Task to carry out — Please transcribe the lines below exactly, and leave every image behind.

Data to process —
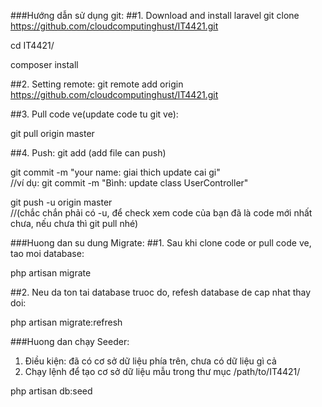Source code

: ###Hướng dẫn sử dụng git:
##1. Download and install laravel
git clone https://github.com/cloudcomputinghust/IT4421.git

cd IT4421/

composer install

##2. Setting remote:
git remote add origin https://github.com/cloudcomputinghust/IT4421.git


##3. Pull code ve(update code tu git ve):

git pull origin master

##4. Push:
git add 		(add file can push)

git commit -m "your name: giai thich update cai gi"         
//ví dụ: git commit -m "Bình: update class UserController"

git push -u origin master            
//(chắc chắn phải có -u, để check xem code của bạn đã là code mới nhất chưa, nếu chưa thì git pull nhé)


###Huong dan su dung Migrate:
##1. Sau khi clone code or pull code ve, tao moi database:

php artisan migrate

##2. Neu da ton tai database truoc do, refesh database de cap nhat thay doi:

php artisan migrate:refresh

###Huong dan chạy Seeder:

1. Điều kiện: đã có cơ sở dữ liệu phía trên, chưa có dữ liệu gì cả
2. Chạy lệnh để tạo cơ sở dữ liệu mẫu trong thư mục /path/to/IT4421/

php artisan db:seed






































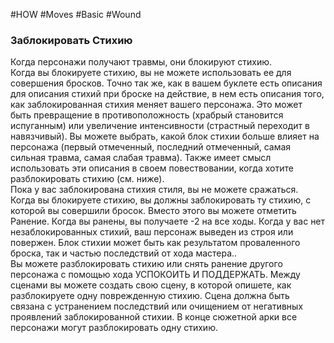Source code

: #HOW  #Moves  #Basic #Wound 

### Заблокировать Стихию  
Когда персонажи получают травмы, они  блокируют стихию.  
Когда вы блокируете стихию, вы не можете  использовать ее для совершения бросков.  Точно так же, как в вашем буклете есть  описания для описания стихий при броске на  действие, в нем есть описания того, как  заблокированная стихия меняет вашего  персонажа. Это может быть превращение в  противоположность (храбрый становится  испуганным) или увеличение интенсивности  (страстный переходит в навязчивый). Вы  можете выбрать, какой блок стихии больше  влияет на персонажа (первый отмеченный,  последний отмеченный, самая сильная травма,  самая слабая травма). Также имеет смысл  использовать эти описания в своем  повествовании, когда хотите разблокировать  стихию (см. ниже).  
Пока у вас заблокирована стихия стиля, вы не  можете сражаться.  
Когда вы блокируете стихию, вы должны  заблокировать ту стихию, с которой вы  совершили бросок. Вместо этого вы можете  отметить Ранение. Когда вы ранены, вы  получаете -2 на все ходы. Когда у вас нет  незаблокированных стихий, ваш персонаж  выведен из строя или повержен. Блок стихии  может быть как результатом проваленного  броска, так и частью последствий от хода  мастера..  
Вы можете разблокировать стихию или снять  ранение другого персонажа с помощью хода  УСПОКОИТЬ И ПОДДЕРЖАТЬ. Между  сценами вы можете создать свою сцену, в  которой опишете, как разблокируете одну  поврежденную стихию. Сцена должна быть  связана с устранением последствий или  очищением от негативных проявлений  заблокированной стихии. В конце сюжетной  арки все персонажи могут разблокировать одну  стихию.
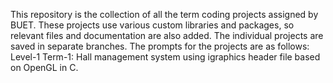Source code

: This repository is the collection of all the term coding projects assigned by BUET. These projects use various custom libraries and packages, so relevant files and documentation are also added. 
The individual projects are saved in separate branches.
The prompts for the projects are as follows:
Level-1 Term-1: Hall management system using igraphics header file based on OpenGL in C.
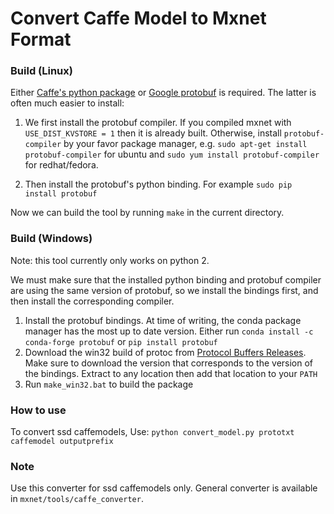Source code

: # Convert Caffe Model to Mxnet Format

### Build (Linux)

Either [Caffe's python package](http://caffe.berkeleyvision.org/installation.html) or [Google protobuf](https://developers.google.com/protocol-buffers/?hl=en) is required. The latter is often much easier to install:  

1. We first install the protobuf compiler. If you compiled mxnet with `USE_DIST_KVSTORE = 1` then it is already built. Otherwise, install `protobuf-compiler` by your favor package manager, e.g. `sudo apt-get install protobuf-compiler` for ubuntu and `sudo yum install protobuf-compiler` for redhat/fedora.

2. Then install the protobuf's python binding. For example `sudo pip install protobuf`

Now we can build the tool by running `make` in the current directory.

### Build (Windows)

Note: this tool currently only works on python 2.

We must make sure that the installed python binding and protobuf compiler are using the same version of protobuf,
so we install the bindings first, and then install the corresponding compiler.

1. Install the protobuf bindings. At time of writing, the conda package manager has the most up to date version. Either run `conda install -c conda-forge protobuf` or `pip install protobuf`
2. Download the win32 build of protoc from [Protocol Buffers Releases](https://github.com/google/protobuf/releases). Make sure to download the version that corresponds to the version of the bindings. Extract to any location then add that location to your `PATH`
3. Run `make_win32.bat` to build the package


### How to use
To convert ssd caffemodels, Use: `python convert_model.py prototxt caffemodel outputprefix`


### Note

Use this converter for ssd caffemodels only. General converter is available in `mxnet/tools/caffe_converter`.
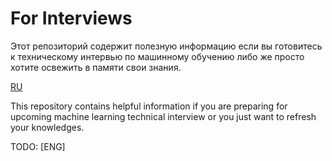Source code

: # For Interviews

Этот репозиторий содержит полезную информацию если вы готовитесь к техническому интервью по машинному обучению либо же просто хотите освежить в памяти свои знания.

[RU](https://github.com/BejeweledMe/For-Interviews/tree/main/RU)

This repository contains helpful information if you are preparing for upcoming machine learning technical interview or you just want to refresh your knowledges.

TODO: [ENG]
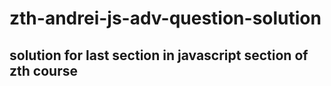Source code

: # zth-andrei-js-adv-question-solution
<h2>solution for last section in javascript section of zth course</h2>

Solution for this task —
Source code

: ###Hướng dẫn sử dụng git:
##1. Download and install laravel
git clone https://github.com/cloudcomputinghust/IT4421.git

cd IT4421/

composer install

##2. Setting remote:
git remote add origin https://github.com/cloudcomputinghust/IT4421.git


##3. Pull code ve(update code tu git ve):

git pull origin master

##4. Push:
git add 		(add file can push)

git commit -m "your name: giai thich update cai gi"         
//ví dụ: git commit -m "Bình: update class UserController"

git push -u origin master            
//(chắc chắn phải có -u, để check xem code của bạn đã là code mới nhất chưa, nếu chưa thì git pull nhé)


###Huong dan su dung Migrate:
##1. Sau khi clone code or pull code ve, tao moi database:

php artisan migrate

##2. Neu da ton tai database truoc do, refesh database de cap nhat thay doi:

php artisan migrate:refresh

###Huong dan chạy Seeder:

1. Điều kiện: đã có cơ sở dữ liệu phía trên, chưa có dữ liệu gì cả
2. Chạy lệnh để tạo cơ sở dữ liệu mẫu trong thư mục /path/to/IT4421/

php artisan db:seed






































Source code

: #HOW  #Moves  #Basic #Wound 

### Заблокировать Стихию  
Когда персонажи получают травмы, они  блокируют стихию.  
Когда вы блокируете стихию, вы не можете  использовать ее для совершения бросков.  Точно так же, как в вашем буклете есть  описания для описания стихий при броске на  действие, в нем есть описания того, как  заблокированная стихия меняет вашего  персонажа. Это может быть превращение в  противоположность (храбрый становится  испуганным) или увеличение интенсивности  (страстный переходит в навязчивый). Вы  можете выбрать, какой блок стихии больше  влияет на персонажа (первый отмеченный,  последний отмеченный, самая сильная травма,  самая слабая травма). Также имеет смысл  использовать эти описания в своем  повествовании, когда хотите разблокировать  стихию (см. ниже).  
Пока у вас заблокирована стихия стиля, вы не  можете сражаться.  
Когда вы блокируете стихию, вы должны  заблокировать ту стихию, с которой вы  совершили бросок. Вместо этого вы можете  отметить Ранение. Когда вы ранены, вы  получаете -2 на все ходы. Когда у вас нет  незаблокированных стихий, ваш персонаж  выведен из строя или повержен. Блок стихии  может быть как результатом проваленного  броска, так и частью последствий от хода  мастера..  
Вы можете разблокировать стихию или снять  ранение другого персонажа с помощью хода  УСПОКОИТЬ И ПОДДЕРЖАТЬ. Между  сценами вы можете создать свою сцену, в  которой опишете, как разблокируете одну  поврежденную стихию. Сцена должна быть  связана с устранением последствий или  очищением от негативных проявлений  заблокированной стихии. В конце сюжетной  арки все персонажи могут разблокировать одну  стихию.
Source code

: This repository is the collection of all the term coding projects assigned by BUET. These projects use various custom libraries and packages, so relevant files and documentation are also added. 
The individual projects are saved in separate branches.
The prompts for the projects are as follows:
Level-1 Term-1: Hall management system using igraphics header file based on OpenGL in C.
Source code

: # Convert Caffe Model to Mxnet Format

### Build (Linux)

Either [Caffe's python package](http://caffe.berkeleyvision.org/installation.html) or [Google protobuf](https://developers.google.com/protocol-buffers/?hl=en) is required. The latter is often much easier to install:  

1. We first install the protobuf compiler. If you compiled mxnet with `USE_DIST_KVSTORE = 1` then it is already built. Otherwise, install `protobuf-compiler` by your favor package manager, e.g. `sudo apt-get install protobuf-compiler` for ubuntu and `sudo yum install protobuf-compiler` for redhat/fedora.

2. Then install the protobuf's python binding. For example `sudo pip install protobuf`

Now we can build the tool by running `make` in the current directory.

### Build (Windows)

Note: this tool currently only works on python 2.

We must make sure that the installed python binding and protobuf compiler are using the same version of protobuf,
so we install the bindings first, and then install the corresponding compiler.

1. Install the protobuf bindings. At time of writing, the conda package manager has the most up to date version. Either run `conda install -c conda-forge protobuf` or `pip install protobuf`
2. Download the win32 build of protoc from [Protocol Buffers Releases](https://github.com/google/protobuf/releases). Make sure to download the version that corresponds to the version of the bindings. Extract to any location then add that location to your `PATH`
3. Run `make_win32.bat` to build the package


### How to use
To convert ssd caffemodels, Use: `python convert_model.py prototxt caffemodel outputprefix`


### Note

Use this converter for ssd caffemodels only. General converter is available in `mxnet/tools/caffe_converter`.
Source code

: # For Interviews

Этот репозиторий содержит полезную информацию если вы готовитесь к техническому интервью по машинному обучению либо же просто хотите освежить в памяти свои знания.

[RU](https://github.com/BejeweledMe/For-Interviews/tree/main/RU)

This repository contains helpful information if you are preparing for upcoming machine learning technical interview or you just want to refresh your knowledges.

TODO: [ENG]
Source code

: # zth-andrei-js-adv-question-solution
<h2>solution for last section in javascript section of zth course</h2>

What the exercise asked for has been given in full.